Sunday, August 18, 2013

Breaking Point

Well.  It was bound to happen sooner or later, and I guess it is better that it happened sooner rather than later, aggressively smacking any delusions I may have had right out of me.

Today was the day the full reality of what I'm doing, who I am, where I am, where I come from, and how all of those things are banging against each came into sharp focus.  After a *minor meltdown* (anyone who knows me knows that I can, at times, be dramatic, so this is basically one of those melodramatic moments), I guess I started to realize that I am going to have a tough year.

Formative, life giving, beautiful, unforgettable, yes of course.

But it's going to kick my ass.  I knew it coming in.  Signing up for this program was partly the result of a realization that I was too comfortable with myself and my environment, with my spiritual journey, with my questioning and seeking.  It was time for a change of scenery, and in a fashion typical of my sensibilities, I decided to pack and move half way across the country, with people I've never met, on a vey small budget to live ... in the middle of absolutely nowhere.

A person from South Dakota told me that where I was going wasn't quite the end of the world, but that I could see it from there.

At the time, didn't know what he meant.  Now, I most certainly do.

Picture it.  Just picture it with me.

I am a New York boy through and through.  Movement is my comfort zone, chaos is my quiet, in the midst of swarms and swarms of people I can find myself, locate myself.  I have more energy than anyone I know.  If my legs aren't shaking, my fingers are tapping; if I'm not tapping, I'm humming or singing; my whole body is always in some kind of motion.  My mind is the same way, constantly spinning, darting between ideas, concepts, experiences, questions, trying to make sense of everything at the same time.  I know my parents, family, and friends from home are smiling to themselves, cause they know it's true.  I've been this way for as long as anyone can remember.  My mom said the thing she remembers most from when I was a kid was that I was always in motion, a blur shooting around the house.  Everything vibrated around me.
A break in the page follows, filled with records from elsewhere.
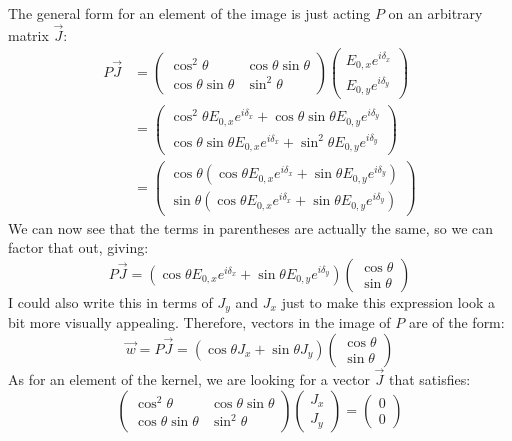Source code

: \documentclass[10pt]{article}
\begin{document}
\begin{enumerate}[label=\alph*)]
\begin{solution}
				The general form for an element of the image is just acting $P$ on an arbitrary matrix
				$\vec J$:
				\begin{align*}
					P \vec J &= \begin{pmatrix} \cos^2 \theta & \cos \theta \sin \theta \\ \cos \theta \sin \theta & \sin^2 \theta \end{pmatrix} \begin{pmatrix} E_{0, x} e^{i \delta_x} \\ E_{0, y} e^{i \delta_y} \end{pmatrix}  \\
							 &= \begin{pmatrix} \cos^2 \theta E_{0, x} e^{i \delta_x} + \cos \theta \sin \theta E_{0, y} e^{i \delta_y} \\ \cos \theta \sin \theta E_{0, x} e^{i \delta_x} + \sin^2 \theta E_{0, y} e^{i \delta_y} \end{pmatrix}  \\
							 &= \begin{pmatrix} \cos \theta(\cos \theta E_{0, x} e^{i \delta_x} + \sin \theta E_{0, y}e^{i \delta_y})\\ \sin \theta (\cos \theta E_{0, x} e^{i \delta_x} + \sin \theta E_{0, y}e^{i \delta_y}) \end{pmatrix}
				\end{align*}
				We can now see that the terms in parentheses are actually the same, so we can factor that out, 
				giving:
				\[
					P \vec J = (\cos \theta E_{0, x} e^{i \delta_x} + \sin \theta E_{0, y} e^{i \delta_y}) 
					\begin{pmatrix}  \cos \theta \\ \sin \theta \end{pmatrix} 
				\] 
				I could also write this in terms of $J_y$ and $J_x$ just to make this expression look a bit more
				visually appealing. Therefore, vectors in the image of $P$ are of the form:
				\[
					\vec w = P \vec J  = (\cos \theta J_x + \sin \theta J_y) \begin{pmatrix}  \cos \theta \\ \sin \theta \end{pmatrix} 
				\] 
				As for an element of the kernel, we are looking for a vector $\vec J$ that satisfies:
				\[
					\begin{pmatrix} \cos^2 \theta & \cos \theta \sin \theta \\ \cos \theta \sin \theta & \sin^2 \theta \end{pmatrix} \begin{pmatrix} J_x \\ J_y \end{pmatrix}  = \begin{pmatrix}  0\\0 \end{pmatrix} 
\]
\end{solution}
\end{enumerate}
\end{document}
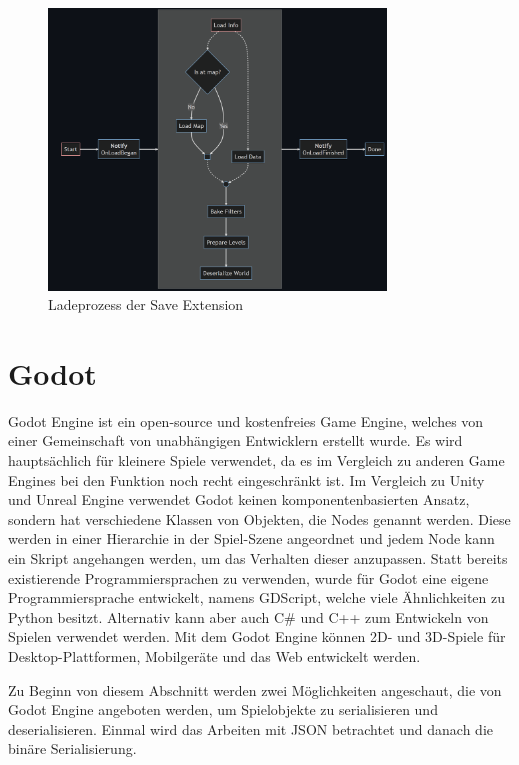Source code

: \begin{figure}[htp]
    \centering
    \includegraphics[width=0.8\textwidth]{images/piperift_load_process.png}
    \caption{Ladeprozess der Save Extension\cite{piperiftLoadProcess}}
    \label{fig:piperiftLoadProcess}
\end{figure}


\section{Godot}
Godot Engine ist ein open-source und kostenfreies Game Engine, welches von einer Gemeinschaft von unabhängigen Entwicklern erstellt wurde. Es wird hauptsächlich für kleinere Spiele verwendet, da es im Vergleich zu anderen Game Engines bei den Funktion noch recht eingeschränkt ist. Im Vergleich zu Unity und Unreal Engine verwendet Godot keinen komponentenbasierten Ansatz, sondern hat verschiedene Klassen von Objekten, die Nodes genannt werden. Diese werden in einer Hierarchie in der Spiel-Szene angeordnet und jedem Node kann ein Skript angehangen werden, um das Verhalten dieser anzupassen. Statt bereits existierende Programmiersprachen zu verwenden, wurde für Godot eine eigene Programmiersprache entwickelt, namens GDScript, welche viele Ähnlichkeiten zu Python besitzt. Alternativ kann aber auch C\# und C++ zum Entwickeln von Spielen verwendet werden. Mit dem Godot Engine können 2D- und 3D-Spiele für Desktop-Plattformen, Mobilgeräte und das Web entwickelt werden.\cite{salmela2022game}

Zu Beginn von diesem Abschnitt werden zwei Möglichkeiten angeschaut, die von Godot Engine angeboten werden, um Spielobjekte zu serialisieren und deserialisieren. Einmal wird das Arbeiten mit JSON betrachtet und danach die binäre Serialisierung. 

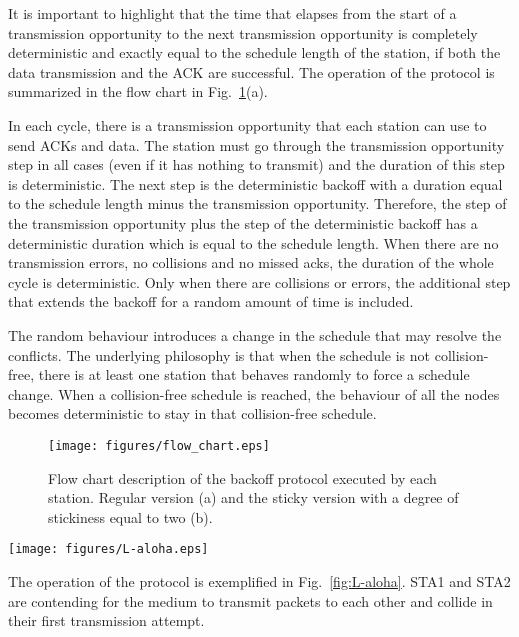 \documentclass[twocolumn]{svjour3}          \smartqed  \usepackage{graphicx}
\begin{document}
It is important to highlight that the time that elapses from the start of a transmission opportunity to the next transmission opportunity is completely deterministic and exactly equal to the schedule length  of the station, if both the data transmission and the ACK are successful.
The operation of the protocol is summarized in the flow chart in Fig.~\ref{fig:flow_chart}(a).

In each cycle, there is a transmission opportunity that each station can use to send ACKs and data.
The station must go through the transmission opportunity step in all cases (even if it has nothing to transmit) and the duration of this step is deterministic.
The next step is the deterministic backoff with a duration equal to the schedule length minus the transmission opportunity.
Therefore, the step of the transmission opportunity plus the step of the deterministic backoff has a deterministic duration which is equal to the schedule length.
When there are no transmission errors, no collisions and no missed acks, the duration of the whole cycle is deterministic.
Only when there are collisions or errors, the additional step that extends the backoff for a random amount of time is included.

The random behaviour introduces a change in the schedule that may resolve the conflicts. The underlying philosophy is that when the schedule is not collision-free, there is at least one station that behaves randomly to force a schedule change.
When a collision-free schedule is reached, the behaviour of all the nodes becomes deterministic to stay in that collision-free schedule.


\begin{figure}
\centering
  \texttt{[image: figures/flow\_chart.eps]}
\caption{Flow chart description of the backoff protocol executed by each station. Regular version (a) and the sticky version with a degree of stickiness equal to two (b).}
\label{fig:flow_chart}
\end{figure}

\begin{figure*}
\centering
  \texttt{[image: figures/L-aloha.eps]}
\caption{An example of the operation of the protocol with two contending stations.}
\label{fig:L-aloha}
\end{figure*}

The operation of the protocol is exemplified in Fig.~\ref{fig:L-aloha}.
STA1 and STA2 are contending for the medium to transmit packets to each other  and collide in their first transmission attempt.
\end{document}
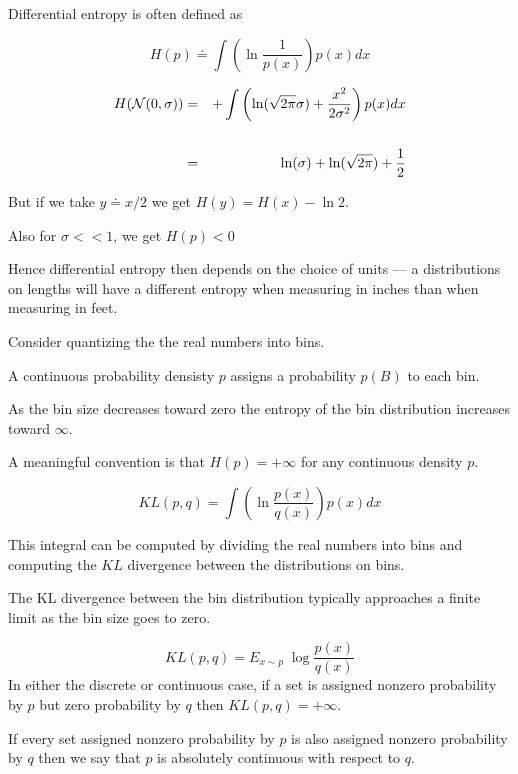 {\vfill
Differential entropy is often defined as

\vfill
$$H(p) \doteq \int \left(\ln \frac{1}{p(x)}\right) p(x) dx$$


\begin{eqnarray*}
  H({\cal N}(0,\sigma)) & = &  + \int \left( \ln(\sqrt{2\pi} \sigma) + \frac{x^2}{2\sigma^2}\right) p(x) dx \\
  \\
  & = & \ln(\sigma) + \ln(\sqrt{2\pi}) + \frac{1}{2}
\end{eqnarray*}

\vfill
But if we take $y \doteq x/2$ we get $H(y) = H(x) - \ln 2$.

\vfill
Also for $\sigma << 1$, we get $H(p) < 0$

\vfill
Hence differential entropy then depends on the choice of units --- a distributions on lengths will have a different entropy
when measuring in inches than when measuring in feet.


Consider quantizing the the real numbers into bins.

\vfill
A continuous probability densisty $p$ assigns a probability $p(B)$ to each bin.

\vfill
As the bin size decreases toward zero the entropy of the bin distribution increases toward $\infty$.

\vfill
A meaningful convention is that $H(p) = +\infty$ for any continuous density $p$.


$$KL(p,q) = \int \left( \ln \frac{p(x)}{q(x)}\right) p(x) dx$$

\vfill
This integral can be computed by dividing the real numbers into bins and computing the $KL$ divergence between the distributions on bins.

\vfill
The KL divergence between the bin distribution typically approaches a finite limit as the bin size goes to zero.


$$KL(p,q) = E_{x \sim p}\; \log\frac{p(x)}{q(x)}$$
\vfill
In either the discrete or continuous case, if a set is assigned nonzero probability by $p$ but zero probability by $q$ then $KL(p,q) = +\infty$.

\vfill
If every set assigned nonzero probability by $p$ is also assigned nonzero probability by $q$ then we say that $p$ is absolutely continuous with respect to $q$.

}
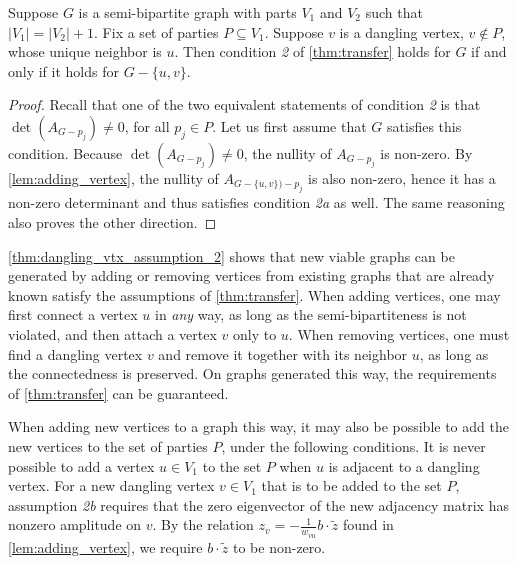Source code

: %
%
%
\begin{corollary}
Suppose $G$ is a semi-bipartite graph with parts $V_1$ and $V_2$ such that $|V_1| = |V_2|+1$. Fix a set of parties $P\subseteq V_1$. Suppose $v$ is a dangling vertex, $v \not\in P$, whose unique neighbor is $u$. Then condition \emph{2} of 
\cref{thm:transfer} holds for $G$ if and only if it holds for $G-\{u,v\}$.
\label{thm:dangling_vtx_assumption_2}
\end{corollary}
\begin{proof}
Recall that one of the two equivalent statements of condition \emph{2} is that $\det(A_{G-p_j}) \neq 0$, for all $p_j \in P$. Let us first assume that $G$ satisfies this condition. Because $\det(A_{G-p_j}) \neq 0$, the nullity of $A_{G-p_j}$ is non-zero. By \cref{lem:adding_vertex}, the nullity of $A_{G-\{u,v\})-p_j}$ is also non-zero, hence it has a non-zero determinant and thus satisfies condition \emph{2a} as well. 
%
The same reasoning also proves the other direction.
\end{proof}

\cref{thm:dangling_vtx_assumption_2} shows that new viable graphs can be generated by adding or removing vertices from existing graphs that are already known satisfy the assumptions of \cref{thm:transfer}. When adding vertices, one may first connect a vertex $u$ in \emph{any} way, as long as the semi-bipartiteness is not violated, and then attach a vertex $v$ only to $u$. When removing vertices, one must find a dangling vertex $v$ and remove it together with its neighbor $u$, as long as the connectedness is preserved. On graphs generated this way, the requirements of \cref{thm:transfer} can be guaranteed.

When adding new vertices to a graph this way, it may also be possible to add the new vertices to the set of parties $P$, under the following conditions. It is never possible to add a vertex $u\in V_1$ to the set $P$ when $u$ is adjacent to a dangling vertex. For a new dangling vertex $v \in V_1$ that is to be added to the set $P$, assumption \emph{2b} requires that the zero eigenvector of the new adjacency matrix has nonzero amplitude on $v$. By the relation $z_v=-\frac1{w_{vu}} b \cdot \tilde{z}$ found in \cref{lem:adding_vertex}, we require $b \cdot \tilde{z}$ to be non-zero.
I don't like being still.  I don't like absolute quiet.  Slow is generally not a speed I know.  Solitude scares the crap out of me.

I normally judge my own quiet relative to the whirling chaos of the city around me.  I can feel pretty laid back and slow compared to the general neuroticism of NYC.

Out here?  In South Dakota?  On the Rosebud Reservation among the Lakota people?

I'm nothing short of an alien.

Everyone speaks softly, deliberately.  Slowly.  [I'm flying my way through sentences, seemingly always the loudest one in the room].  Everyone drives, on miles of open road. at exactly the speed limit, seemingly taking their time and enjoying the ride.  [I am going 100mph just to try and match the frenzied state of my inner self].  There is no city.  Rapid City, which I flew into, reminded me of the suburbs of Long Island I grew up in, a far cry from the hustle and bustle of the Bronx and NYC where I have lived for the last four years.  Going 40 minutes to Valentine, Nebraska today (where our nearest grocery store also is), nothing was open.  I mean nothing.  There was legitimately nothing to do.

I lost it.  My head was scream "WHAT THE &*%# IS WRONG WITH THESE PEOPLE??"  Who in their right mind would ever want to live in a place like this??  Sure it's beautiful.  It's absolutely amazing, some of the most incredible landscape I have ever seen.

I know what's really going on here.  There isn't anything wrong with the people here, or even the place.  It's my own perception.  This isn't some kind of corny, pithy saying with a message along the lines of "99% of your experience is your attitude!"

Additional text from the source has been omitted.